Recently, I’ve had a few friends and followers ask me to share some tips or advice on battling loneliness and how to be alone. I’ve had coworkers and friends commend me on my healthy ability to spend multiple nights completely alone in my studio and while I appreciate the kind words, I truly believe that being alone should be second nature to us all – but sadly, it’s not. Not even for me.
It was only until recently that I’ve come to terms with being alone. I still struggle with it sometimes. It’s not a perfect science by any means. Growing up, I was raised to believe that if you were alone on a weekend, or a night where you could be out “having fun” with friends, you were sad. A loser. So, I’ve always had a hard time spending time with myself. I made excuses and avoided it by calling a friend to hang out instead, or going out and being miserable because I wasn’t listening to myself – I needed to be at home, alone.
Sitting with yourself – flaws and all – is incredibly difficult. But we must. We have to do this for ourselves, because in time, I’ve realized I prefer it. Once you cross the scary, oh my god, I’m so pathetic for being home alone on a Saturday night mindset, it becomes apparent that you enjoy being alone. I love hanging out with myself – I’m actually pretty fun. We all need to come to this realization that we need ourselves – not anyone else.
Here are a few tips that I’ve learned on being alone and battling loneliness:
I’ve learned that when I’m completely alone in my studio, being somewhat busy helps my mind to distract from any negative, anxious thoughts. Come up with a small checklist with tasks like: clean your room/space, wash the dishes, clean the bathroom, make my bed, go for a walk, make myself dinner, etc. These are very simple tasks, but once you hunker down and get them done, you’ll feel majorly accomplished and productive – plus, you’ll have a nice, clean space all to yourself, that’s always exciting!
Go Easy on Yourself
The act of being alone is really difficult for people who aren’t used to it. For myself, it took awhile for me to adjust and I actually didn’t even do it at first. In the very beginning, if you find yourself getting too anxious or even having a panic attack at the thought – call a friend to come over and be with you, or go to their house. Things like this don’t happen overnight, take it a day at a time. You’re not a failure for it, you’re just listening to yourself. The next time, you might be more able to accomplish being alone.
Alone vs. Lonely
Know the difference between these two crucial words. The act of being alone can be extremely freeing, and I’m even coming to learn, necessary for growth and self discovery. Being lonely can happen anywhere. You can be surrounded by all your “friends” or even a partner and feel utterly lonely. It’s like Rupi Kaur’s poem always says,
When we get these intense feelings of being lonely, it’s usually always a sign we are in serious need of looking within. Of giving ourselves the right amount of attention. Sometimes, it takes a certain amount of pain and heartbreak to become self aware. To know when you need to be alone and when you want to go out with close friends and feel their company. There’s nothing wrong with wanting company and loved ones around – we are human that’s instinct. But, knowing the difference between healthy want and a need that calls for a closer look at your emotions and mental health is key.

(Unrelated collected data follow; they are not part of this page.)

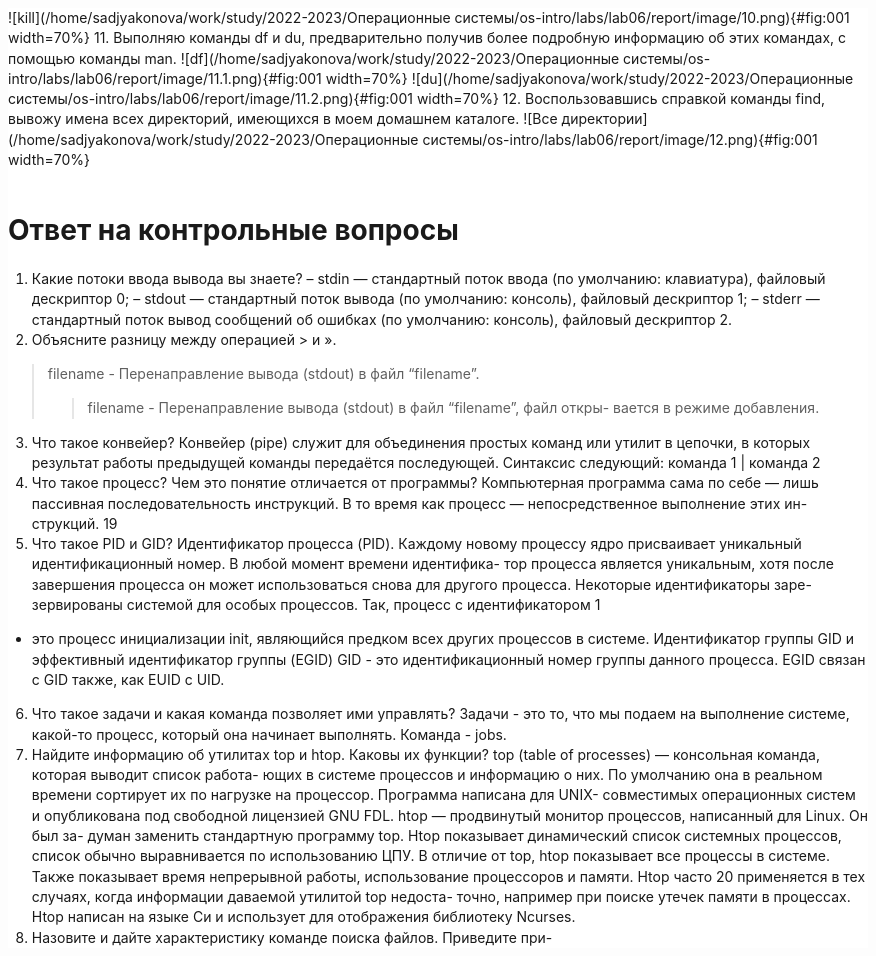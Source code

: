 ![kill](/home/sadjyakonova/work/study/2022-2023/Операционные системы/os-intro/labs/lab06/report/image/10.png){#fig:001 width=70%}
11. Выполняю команды df и du, предварительно получив более подробную информацию
об этих командах, с помощью команды man.
![df](/home/sadjyakonova/work/study/2022-2023/Операционные системы/os-intro/labs/lab06/report/image/11.1.png){#fig:001 width=70%}
![du](/home/sadjyakonova/work/study/2022-2023/Операционные системы/os-intro/labs/lab06/report/image/11.2.png){#fig:001 width=70%}
12. Воспользовавшись справкой команды find, вывожу имена всех директорий, имеющихся в моем домашнем каталоге.
![Все директории](/home/sadjyakonova/work/study/2022-2023/Операционные системы/os-intro/labs/lab06/report/image/12.png){#fig:001 width=70%}

# Ответ на контрольные вопросы
1. Какие потоки ввода вывода вы знаете?
– stdin — стандартный поток ввода (по умолчанию: клавиатура), файловый
дескриптор 0; – stdout — стандартный поток вывода (по умолчанию: консоль),
файловый дескриптор 1; – stderr — стандартный поток вывод сообщений об
ошибках (по умолчанию: консоль), файловый дескриптор 2.
2. Объясните разницу между операцией > и ».
>filename - Перенаправление вывода (stdout) в файл “filename”.
>>filename - Перенаправление вывода (stdout) в файл “filename”, файл откры-
вается в режиме добавления.
3. Что такое конвейер?
Конвейер (pipe) служит для объединения простых команд или утилит в цепочки,
в которых результат работы предыдущей команды передаётся последующей.
Синтаксис следующий:
команда 1 | команда 2
4. Что такое процесс? Чем это понятие отличается от программы?
Компьютерная программа сама по себе — лишь пассивная последовательность
инструкций. В то время как процесс — непосредственное выполнение этих ин-
струкций.
19
5. Что такое PID и GID?
Идентификатор процесса (PID). Каждому новому процессу ядро присваивает
уникальный идентификационный номер. В любой момент времени идентифика-
тор процесса является уникальным, хотя после завершения процесса он может
использоваться снова для другого процесса. Некоторые идентификаторы заре-
зервированы системой для особых процессов. Так, процесс с идентификатором 1
- это процесс инициализации init, являющийся предком всех других процессов в
системе.
Идентификатор группы GID и эффективный идентификатор группы (EGID)
GID - это идентификационный номер группы данного процесса. EGID связан с
GID также, как EUID с UID.
6. Что такое задачи и какая команда позволяет ими управлять?
Задачи - это то, что мы подаем на выполнение системе, какой-то процесс,
который она начинает выполнять.
Команда - jobs.
7. Найдите информацию об утилитах top и htop. Каковы их функции?
top (table of processes) — консольная команда, которая выводит список работа-
ющих в системе процессов и информацию о них. По умолчанию она в реальном
времени сортирует их по нагрузке на процессор. Программа написана для UNIX-
совместимых операционных систем и опубликована под свободной лицензией
GNU FDL.
htop — продвинутый монитор процессов, написанный для Linux. Он был за-
думан заменить стандартную программу top. Htop показывает динамический
список системных процессов, список обычно выравнивается по использованию
ЦПУ. В отличие от top, htop показывает все процессы в системе. Также показывает
время непрерывной работы, использование процессоров и памяти. Htop часто
20
применяется в тех случаях, когда информации даваемой утилитой top недоста-
точно, например при поиске утечек памяти в процессах. Htop написан на языке
Си и использует для отображения библиотеку Ncurses.
8. Назовите и дайте характеристику команде поиска файлов. Приведите при-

Now, this may seem like a harsh statement, but there’s a reason for it. When you’re in the realm of feeling such intense loneliness, it’s a mistake to jump into the dating world. Most people use dating as an excuse not to sit with their feelings. It’s like the poet Kiana Azizian says,
I’m incredibly guilty of this. A little over a year ago, I was this person that jumped from Tinder to OkCupid to Bumble, scrolling and swiping for the next guy who could fill the lonely void I had. Did it work? Absolutely not.
It takes a certain amount of strength to reject the idea of dating and staying alone – by yourself. Making a choice to be single goes against every ideal that we as women are taught. Find a good man, fall in love, get married, raise a family. Well, what if all that isn’t what will make you happy right now? What if you need time alone? What if you need to fall in love with yourself instead?
It’s a difficult decision to make, but it’s one worth trying. Learning to be alone with yourself and going through the trials of online dating just doesn’t add up. In order to battle loneliness and successfully being alone – you need to actually be alone. This way, when the time does come – and it will come – for the right match to enter your life, you’ll be ready. You’ll know what you deserve because you’ve been giving it to yourself all this time.
I have a close friend who tells me that it’s essential to know the difference between wanting and needing someone in your life. When you’ve spent time on your own, getting to know and loving yourself – you will never need a person. You have you. You’ll want someone to share your life with, someone worthy of entering the wonderful world you’ve created and built for yourself, but you won’t need it for your own self worth.
Spend a night in with yourself – you might actually like it.